In the listing below, find each line that holds "Initialize" and list it.
Top of Records to use
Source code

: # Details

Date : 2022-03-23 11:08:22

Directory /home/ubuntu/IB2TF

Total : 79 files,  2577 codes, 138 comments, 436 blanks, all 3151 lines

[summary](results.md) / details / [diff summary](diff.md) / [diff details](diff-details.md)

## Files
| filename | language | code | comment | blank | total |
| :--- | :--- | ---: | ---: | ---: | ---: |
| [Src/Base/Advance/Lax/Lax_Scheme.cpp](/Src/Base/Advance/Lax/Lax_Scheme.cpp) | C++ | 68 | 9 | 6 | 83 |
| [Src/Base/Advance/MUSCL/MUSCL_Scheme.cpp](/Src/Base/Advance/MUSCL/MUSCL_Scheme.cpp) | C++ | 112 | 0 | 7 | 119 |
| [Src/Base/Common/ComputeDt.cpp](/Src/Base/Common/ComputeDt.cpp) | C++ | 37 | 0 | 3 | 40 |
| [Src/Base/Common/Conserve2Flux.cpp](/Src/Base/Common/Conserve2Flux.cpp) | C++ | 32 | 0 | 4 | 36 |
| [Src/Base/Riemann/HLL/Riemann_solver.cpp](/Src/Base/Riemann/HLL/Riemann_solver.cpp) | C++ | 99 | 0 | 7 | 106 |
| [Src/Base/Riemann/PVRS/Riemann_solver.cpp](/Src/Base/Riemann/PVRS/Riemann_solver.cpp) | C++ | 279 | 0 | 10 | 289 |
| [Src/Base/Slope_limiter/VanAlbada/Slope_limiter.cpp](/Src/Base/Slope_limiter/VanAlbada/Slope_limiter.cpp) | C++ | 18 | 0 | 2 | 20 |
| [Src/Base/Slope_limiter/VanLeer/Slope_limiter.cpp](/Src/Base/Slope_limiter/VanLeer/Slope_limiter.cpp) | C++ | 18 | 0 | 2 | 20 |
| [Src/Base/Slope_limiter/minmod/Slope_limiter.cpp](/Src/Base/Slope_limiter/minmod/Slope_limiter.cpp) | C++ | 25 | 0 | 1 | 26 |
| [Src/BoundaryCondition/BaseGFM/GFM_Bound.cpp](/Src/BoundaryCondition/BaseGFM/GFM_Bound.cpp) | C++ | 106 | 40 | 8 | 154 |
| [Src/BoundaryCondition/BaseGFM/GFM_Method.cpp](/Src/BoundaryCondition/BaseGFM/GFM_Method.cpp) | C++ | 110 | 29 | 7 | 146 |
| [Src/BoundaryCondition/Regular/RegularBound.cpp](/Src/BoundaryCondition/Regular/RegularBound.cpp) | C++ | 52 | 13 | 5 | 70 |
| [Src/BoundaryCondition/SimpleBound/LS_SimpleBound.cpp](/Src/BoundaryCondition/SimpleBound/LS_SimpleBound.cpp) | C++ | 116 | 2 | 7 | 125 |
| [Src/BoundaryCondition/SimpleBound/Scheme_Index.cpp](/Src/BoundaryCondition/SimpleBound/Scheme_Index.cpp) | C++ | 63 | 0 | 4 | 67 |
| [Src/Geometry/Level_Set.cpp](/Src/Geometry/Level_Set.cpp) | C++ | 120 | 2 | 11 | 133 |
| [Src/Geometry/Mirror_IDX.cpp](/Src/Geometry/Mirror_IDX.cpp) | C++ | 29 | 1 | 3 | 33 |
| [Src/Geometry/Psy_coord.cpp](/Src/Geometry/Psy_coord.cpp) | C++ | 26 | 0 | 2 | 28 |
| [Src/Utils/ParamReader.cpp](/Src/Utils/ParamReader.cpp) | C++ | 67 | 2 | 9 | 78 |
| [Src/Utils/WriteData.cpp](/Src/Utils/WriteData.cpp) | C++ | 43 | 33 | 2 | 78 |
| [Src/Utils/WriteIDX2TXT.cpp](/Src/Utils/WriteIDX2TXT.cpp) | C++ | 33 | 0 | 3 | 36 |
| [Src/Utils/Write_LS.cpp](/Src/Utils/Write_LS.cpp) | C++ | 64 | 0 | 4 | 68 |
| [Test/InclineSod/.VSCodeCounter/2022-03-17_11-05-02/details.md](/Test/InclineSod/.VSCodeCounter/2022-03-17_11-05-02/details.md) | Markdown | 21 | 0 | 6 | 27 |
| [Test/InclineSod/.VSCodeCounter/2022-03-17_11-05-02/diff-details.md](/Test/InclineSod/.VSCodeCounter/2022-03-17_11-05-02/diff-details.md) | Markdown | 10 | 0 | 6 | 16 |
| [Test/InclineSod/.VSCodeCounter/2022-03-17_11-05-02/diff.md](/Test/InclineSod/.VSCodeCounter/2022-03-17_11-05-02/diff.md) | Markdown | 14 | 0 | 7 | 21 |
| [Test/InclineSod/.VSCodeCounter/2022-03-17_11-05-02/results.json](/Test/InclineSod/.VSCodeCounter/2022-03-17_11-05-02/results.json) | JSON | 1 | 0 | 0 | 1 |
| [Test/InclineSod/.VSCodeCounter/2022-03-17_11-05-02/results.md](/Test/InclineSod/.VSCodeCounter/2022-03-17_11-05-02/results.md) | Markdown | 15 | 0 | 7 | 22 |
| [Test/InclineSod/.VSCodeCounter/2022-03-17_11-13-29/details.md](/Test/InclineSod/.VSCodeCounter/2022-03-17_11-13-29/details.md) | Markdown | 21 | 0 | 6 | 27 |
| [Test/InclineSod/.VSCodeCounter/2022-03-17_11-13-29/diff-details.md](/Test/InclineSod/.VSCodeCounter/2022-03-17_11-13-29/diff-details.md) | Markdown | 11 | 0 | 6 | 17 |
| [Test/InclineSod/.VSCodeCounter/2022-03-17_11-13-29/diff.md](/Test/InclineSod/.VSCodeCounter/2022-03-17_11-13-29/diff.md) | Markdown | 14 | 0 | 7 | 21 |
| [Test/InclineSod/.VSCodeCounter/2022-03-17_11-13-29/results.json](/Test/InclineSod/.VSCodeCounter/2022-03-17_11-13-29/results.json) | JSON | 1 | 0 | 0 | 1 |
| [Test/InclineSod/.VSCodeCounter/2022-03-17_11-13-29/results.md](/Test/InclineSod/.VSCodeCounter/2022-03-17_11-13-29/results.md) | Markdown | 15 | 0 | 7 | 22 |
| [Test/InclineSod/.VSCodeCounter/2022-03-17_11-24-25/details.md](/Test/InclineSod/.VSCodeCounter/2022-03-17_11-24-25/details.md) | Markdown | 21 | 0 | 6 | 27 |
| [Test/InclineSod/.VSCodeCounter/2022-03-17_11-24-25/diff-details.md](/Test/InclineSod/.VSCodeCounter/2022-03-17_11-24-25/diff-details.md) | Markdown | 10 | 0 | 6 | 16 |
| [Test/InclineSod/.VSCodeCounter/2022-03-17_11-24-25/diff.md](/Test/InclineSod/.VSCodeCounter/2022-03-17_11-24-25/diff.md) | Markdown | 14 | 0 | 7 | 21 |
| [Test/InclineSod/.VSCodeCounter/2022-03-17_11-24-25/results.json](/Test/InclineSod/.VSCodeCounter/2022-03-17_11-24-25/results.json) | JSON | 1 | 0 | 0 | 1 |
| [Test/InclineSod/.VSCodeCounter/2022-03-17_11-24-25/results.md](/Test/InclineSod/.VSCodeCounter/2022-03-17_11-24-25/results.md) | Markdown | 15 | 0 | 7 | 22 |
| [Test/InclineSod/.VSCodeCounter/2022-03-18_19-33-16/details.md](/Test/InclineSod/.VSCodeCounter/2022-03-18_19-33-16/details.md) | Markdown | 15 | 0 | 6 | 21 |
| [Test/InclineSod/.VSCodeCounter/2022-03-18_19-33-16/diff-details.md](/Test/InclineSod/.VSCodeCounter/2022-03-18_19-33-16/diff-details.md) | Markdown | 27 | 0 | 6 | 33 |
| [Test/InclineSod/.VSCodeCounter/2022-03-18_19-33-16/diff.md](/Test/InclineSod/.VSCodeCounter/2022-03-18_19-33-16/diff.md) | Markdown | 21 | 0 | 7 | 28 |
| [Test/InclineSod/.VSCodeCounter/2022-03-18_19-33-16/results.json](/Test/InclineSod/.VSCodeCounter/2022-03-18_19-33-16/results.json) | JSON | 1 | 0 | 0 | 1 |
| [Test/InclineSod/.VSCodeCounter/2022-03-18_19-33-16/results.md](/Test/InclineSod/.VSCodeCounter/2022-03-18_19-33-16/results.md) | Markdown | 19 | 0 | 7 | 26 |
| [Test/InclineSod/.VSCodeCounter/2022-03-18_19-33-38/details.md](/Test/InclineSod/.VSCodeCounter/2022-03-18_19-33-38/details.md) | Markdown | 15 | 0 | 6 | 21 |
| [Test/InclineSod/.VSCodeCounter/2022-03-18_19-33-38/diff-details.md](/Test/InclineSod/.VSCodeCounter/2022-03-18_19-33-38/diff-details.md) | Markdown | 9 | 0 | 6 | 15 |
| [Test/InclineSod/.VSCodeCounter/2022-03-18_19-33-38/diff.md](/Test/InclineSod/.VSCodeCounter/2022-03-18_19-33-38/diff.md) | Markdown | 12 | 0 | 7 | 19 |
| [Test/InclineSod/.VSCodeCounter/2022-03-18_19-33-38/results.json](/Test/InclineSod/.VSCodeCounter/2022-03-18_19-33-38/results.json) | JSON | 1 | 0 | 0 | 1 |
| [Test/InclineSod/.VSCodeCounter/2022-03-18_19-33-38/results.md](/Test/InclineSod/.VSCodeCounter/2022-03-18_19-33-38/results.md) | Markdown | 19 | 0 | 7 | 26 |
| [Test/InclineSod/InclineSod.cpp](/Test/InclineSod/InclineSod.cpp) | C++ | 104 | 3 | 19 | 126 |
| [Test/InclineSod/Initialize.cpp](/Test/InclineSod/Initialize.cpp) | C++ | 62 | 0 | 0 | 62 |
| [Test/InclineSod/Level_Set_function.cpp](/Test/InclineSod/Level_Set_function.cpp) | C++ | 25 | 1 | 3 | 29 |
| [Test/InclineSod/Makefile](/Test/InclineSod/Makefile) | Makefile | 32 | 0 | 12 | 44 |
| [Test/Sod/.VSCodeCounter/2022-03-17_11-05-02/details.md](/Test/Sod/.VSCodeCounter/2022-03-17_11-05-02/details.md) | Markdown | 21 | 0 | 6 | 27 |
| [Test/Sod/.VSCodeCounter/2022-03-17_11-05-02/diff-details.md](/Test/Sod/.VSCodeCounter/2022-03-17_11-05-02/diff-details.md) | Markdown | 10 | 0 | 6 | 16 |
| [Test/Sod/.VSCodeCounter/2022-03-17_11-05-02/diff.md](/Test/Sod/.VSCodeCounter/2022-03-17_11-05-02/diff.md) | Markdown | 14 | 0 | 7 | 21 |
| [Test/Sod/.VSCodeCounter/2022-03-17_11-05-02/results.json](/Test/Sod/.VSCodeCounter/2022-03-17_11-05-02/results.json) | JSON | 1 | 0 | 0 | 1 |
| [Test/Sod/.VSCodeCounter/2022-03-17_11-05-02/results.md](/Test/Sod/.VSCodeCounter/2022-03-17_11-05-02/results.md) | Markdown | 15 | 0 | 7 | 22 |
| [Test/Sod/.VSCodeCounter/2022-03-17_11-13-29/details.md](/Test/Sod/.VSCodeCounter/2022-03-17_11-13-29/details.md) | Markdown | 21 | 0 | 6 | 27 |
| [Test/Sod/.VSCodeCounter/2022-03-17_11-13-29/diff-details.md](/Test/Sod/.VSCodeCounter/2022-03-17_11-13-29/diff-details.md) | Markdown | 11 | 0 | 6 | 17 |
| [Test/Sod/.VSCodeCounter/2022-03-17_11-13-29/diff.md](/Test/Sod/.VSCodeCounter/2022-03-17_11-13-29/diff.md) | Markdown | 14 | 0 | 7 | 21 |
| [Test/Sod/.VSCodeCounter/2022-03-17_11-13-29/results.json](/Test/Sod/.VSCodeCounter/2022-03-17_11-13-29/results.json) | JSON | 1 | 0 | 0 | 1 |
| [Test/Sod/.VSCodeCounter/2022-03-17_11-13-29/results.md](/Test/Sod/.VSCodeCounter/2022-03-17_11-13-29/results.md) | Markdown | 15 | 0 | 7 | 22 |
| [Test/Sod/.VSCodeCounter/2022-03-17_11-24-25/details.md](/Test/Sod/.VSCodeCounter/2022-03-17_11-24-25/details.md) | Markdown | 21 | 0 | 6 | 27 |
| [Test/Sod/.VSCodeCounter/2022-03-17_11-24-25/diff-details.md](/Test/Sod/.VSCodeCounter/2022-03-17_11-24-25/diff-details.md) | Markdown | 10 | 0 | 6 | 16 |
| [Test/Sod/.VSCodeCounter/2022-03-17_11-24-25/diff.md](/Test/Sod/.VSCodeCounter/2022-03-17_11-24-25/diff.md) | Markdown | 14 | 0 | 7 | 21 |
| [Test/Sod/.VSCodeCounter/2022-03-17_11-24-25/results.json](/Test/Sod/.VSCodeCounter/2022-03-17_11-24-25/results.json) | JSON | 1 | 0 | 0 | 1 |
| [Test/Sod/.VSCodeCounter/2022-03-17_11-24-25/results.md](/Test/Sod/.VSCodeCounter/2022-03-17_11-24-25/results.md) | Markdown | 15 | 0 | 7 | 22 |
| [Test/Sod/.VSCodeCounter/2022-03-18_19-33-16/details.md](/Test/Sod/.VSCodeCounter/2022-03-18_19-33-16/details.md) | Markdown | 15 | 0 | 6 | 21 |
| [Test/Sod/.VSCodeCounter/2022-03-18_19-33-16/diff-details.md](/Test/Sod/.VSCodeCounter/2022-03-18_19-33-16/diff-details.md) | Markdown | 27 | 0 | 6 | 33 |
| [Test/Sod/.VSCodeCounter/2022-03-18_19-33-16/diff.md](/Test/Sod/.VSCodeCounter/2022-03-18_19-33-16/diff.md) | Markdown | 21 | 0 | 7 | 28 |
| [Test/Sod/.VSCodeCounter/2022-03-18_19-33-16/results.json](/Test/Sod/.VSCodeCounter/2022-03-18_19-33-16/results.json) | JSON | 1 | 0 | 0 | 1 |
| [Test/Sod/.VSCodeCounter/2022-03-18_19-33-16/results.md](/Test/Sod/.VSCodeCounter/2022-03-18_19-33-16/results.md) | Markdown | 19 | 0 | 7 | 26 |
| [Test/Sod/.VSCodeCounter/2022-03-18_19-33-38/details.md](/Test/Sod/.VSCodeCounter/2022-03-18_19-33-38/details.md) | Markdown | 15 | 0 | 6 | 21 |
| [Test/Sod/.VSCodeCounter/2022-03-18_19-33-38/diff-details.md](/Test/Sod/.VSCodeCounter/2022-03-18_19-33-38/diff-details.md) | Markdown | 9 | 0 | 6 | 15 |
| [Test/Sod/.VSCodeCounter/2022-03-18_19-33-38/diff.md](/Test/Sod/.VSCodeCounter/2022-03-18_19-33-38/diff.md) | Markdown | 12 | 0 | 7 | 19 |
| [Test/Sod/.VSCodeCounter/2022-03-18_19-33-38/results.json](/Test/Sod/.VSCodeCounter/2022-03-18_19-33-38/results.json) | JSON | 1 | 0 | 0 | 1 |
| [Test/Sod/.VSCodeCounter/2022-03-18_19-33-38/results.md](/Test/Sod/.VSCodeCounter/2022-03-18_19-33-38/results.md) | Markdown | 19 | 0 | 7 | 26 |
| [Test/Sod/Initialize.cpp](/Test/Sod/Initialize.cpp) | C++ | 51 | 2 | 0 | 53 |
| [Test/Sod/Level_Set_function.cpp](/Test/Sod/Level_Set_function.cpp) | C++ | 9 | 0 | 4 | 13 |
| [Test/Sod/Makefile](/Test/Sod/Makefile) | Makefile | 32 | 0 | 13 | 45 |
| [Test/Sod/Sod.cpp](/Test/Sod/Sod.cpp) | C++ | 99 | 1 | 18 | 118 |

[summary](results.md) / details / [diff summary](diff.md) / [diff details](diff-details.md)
Bottom of Records to use
### Expected answer
| [Test/InclineSod/Initialize.cpp](/Test/InclineSod/Initialize.cpp) | C++ | 62 | 0 | 0 | 62 |
| [Test/Sod/Initialize.cpp](/Test/Sod/Initialize.cpp) | C++ | 51 | 2 | 0 | 53 |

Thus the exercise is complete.